_Data_.
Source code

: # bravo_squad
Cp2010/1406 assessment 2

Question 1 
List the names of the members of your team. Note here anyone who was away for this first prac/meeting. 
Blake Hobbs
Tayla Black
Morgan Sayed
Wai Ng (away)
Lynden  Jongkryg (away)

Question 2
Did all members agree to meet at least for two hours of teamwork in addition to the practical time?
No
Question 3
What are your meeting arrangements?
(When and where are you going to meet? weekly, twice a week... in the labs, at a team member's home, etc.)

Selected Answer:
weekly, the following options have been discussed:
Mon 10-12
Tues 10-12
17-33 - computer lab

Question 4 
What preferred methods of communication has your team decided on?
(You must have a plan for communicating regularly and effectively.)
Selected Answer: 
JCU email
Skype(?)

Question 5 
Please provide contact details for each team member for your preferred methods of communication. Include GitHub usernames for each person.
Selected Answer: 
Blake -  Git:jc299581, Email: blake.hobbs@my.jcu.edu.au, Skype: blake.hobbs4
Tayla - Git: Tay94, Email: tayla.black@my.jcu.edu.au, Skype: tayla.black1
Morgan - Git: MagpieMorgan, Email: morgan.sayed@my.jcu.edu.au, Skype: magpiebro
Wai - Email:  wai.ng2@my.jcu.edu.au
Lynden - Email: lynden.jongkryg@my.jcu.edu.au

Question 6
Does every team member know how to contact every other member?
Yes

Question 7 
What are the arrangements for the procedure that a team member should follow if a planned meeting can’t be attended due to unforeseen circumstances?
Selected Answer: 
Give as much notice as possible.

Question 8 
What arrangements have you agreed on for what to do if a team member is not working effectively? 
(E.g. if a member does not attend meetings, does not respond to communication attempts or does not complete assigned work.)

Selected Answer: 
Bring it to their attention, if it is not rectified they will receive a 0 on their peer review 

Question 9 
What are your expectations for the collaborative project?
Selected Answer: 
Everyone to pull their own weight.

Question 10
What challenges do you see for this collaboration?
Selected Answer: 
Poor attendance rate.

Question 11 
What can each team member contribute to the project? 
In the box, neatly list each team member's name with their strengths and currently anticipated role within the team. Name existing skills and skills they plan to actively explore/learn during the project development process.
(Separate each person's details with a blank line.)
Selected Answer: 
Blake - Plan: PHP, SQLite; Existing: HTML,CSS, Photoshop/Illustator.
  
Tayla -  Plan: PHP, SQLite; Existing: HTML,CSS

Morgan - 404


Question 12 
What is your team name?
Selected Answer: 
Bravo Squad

_Exercise_.
Set down, word for word, only the lines running from the line with "Blake - Plan: PHP, SQLite;" to the last line of the listing above. Both of those lines belong in your answer.

_Answer to the exercise_.
Blake - Plan: PHP, SQLite; Existing: HTML,CSS, Photoshop/Illustator.
  
Tayla -  Plan: PHP, SQLite; Existing: HTML,CSS

Morgan - 404


Question 12 
What is your team name?
Selected Answer: 
Bravo Squad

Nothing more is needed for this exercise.